One of Australia’s largest superannuation funds expressed skepticism over the potential for deeper regulation of private markets, and questioned whether it would be realistic for institutional investors to value unlisted assets more frequently.
“On the issue of valuations, the regulators are tying to solve for something that can’t be solved,” Hostplus Chief Executive Officer David Elia told the Australian Financial Review Business Summit in Sydney on March 4. He also doubted whether it was realistic to value assets such as Sydney Airport “on a daily basis.”
Elia was speaking a week after the Australian Securities and Investments Commission released a discussion paper on private markets to help determine whether unlisted assets need new regulatory oversight.

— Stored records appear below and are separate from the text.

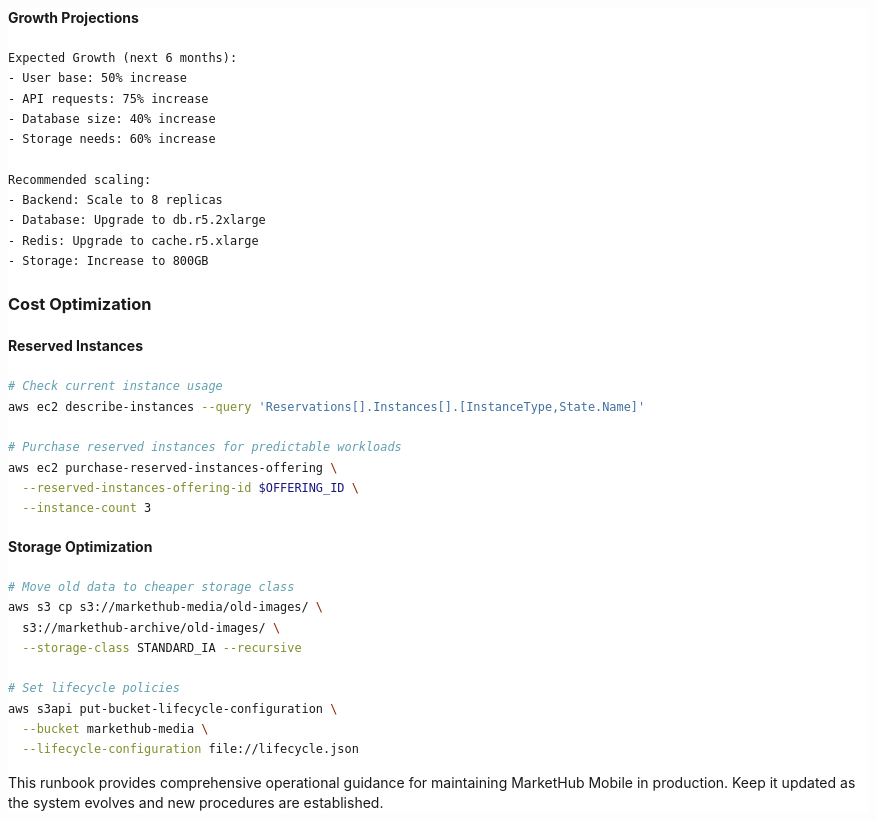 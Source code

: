 #### Growth Projections
```
Expected Growth (next 6 months):
- User base: 50% increase
- API requests: 75% increase
- Database size: 40% increase
- Storage needs: 60% increase

Recommended scaling:
- Backend: Scale to 8 replicas
- Database: Upgrade to db.r5.2xlarge
- Redis: Upgrade to cache.r5.xlarge
- Storage: Increase to 800GB
```

### Cost Optimization

#### Reserved Instances
```bash
# Check current instance usage
aws ec2 describe-instances --query 'Reservations[].Instances[].[InstanceType,State.Name]'

# Purchase reserved instances for predictable workloads
aws ec2 purchase-reserved-instances-offering \
  --reserved-instances-offering-id $OFFERING_ID \
  --instance-count 3
```

#### Storage Optimization
```bash
# Move old data to cheaper storage class
aws s3 cp s3://markethub-media/old-images/ \
  s3://markethub-archive/old-images/ \
  --storage-class STANDARD_IA --recursive

# Set lifecycle policies
aws s3api put-bucket-lifecycle-configuration \
  --bucket markethub-media \
  --lifecycle-configuration file://lifecycle.json
```

This runbook provides comprehensive operational guidance for maintaining MarketHub Mobile in production. Keep it updated as the system evolves and new procedures are established.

ASIC is conducting the review as the country’s A$4.1 trillion ($2.5 trillion) supers sector fuels an explosion of activity in private markets, while public listings have plunged. About one fifth of the total supers system is invested in unlisted assets, and funds have shown a growing appetite for investments including private credit, infrastructure and private equity.
Regulators have warned that some pension funds aren’t valuing such assets often enough, a contention that Elia questioned.
“Everybody here has defensible approaches to how we value their assets,” Elia said. “I don’t know if there’s a pure solution out there that solves for what the regulators are rightly focused on.”
Hostplus, Adelaide, which manages A$115 billion for more than 1.8 million members, has about 40% of its default savings option invested in unlisted markets.
ASIC’s discussion paper examines why public listings have fallen out of favor, the rapid growth of private market allocations, and the outsized influence of the country’s major super pools. ASIC is seeking industry feedback on its paper by April 28, amid concerns about data transparency and potential investor losses.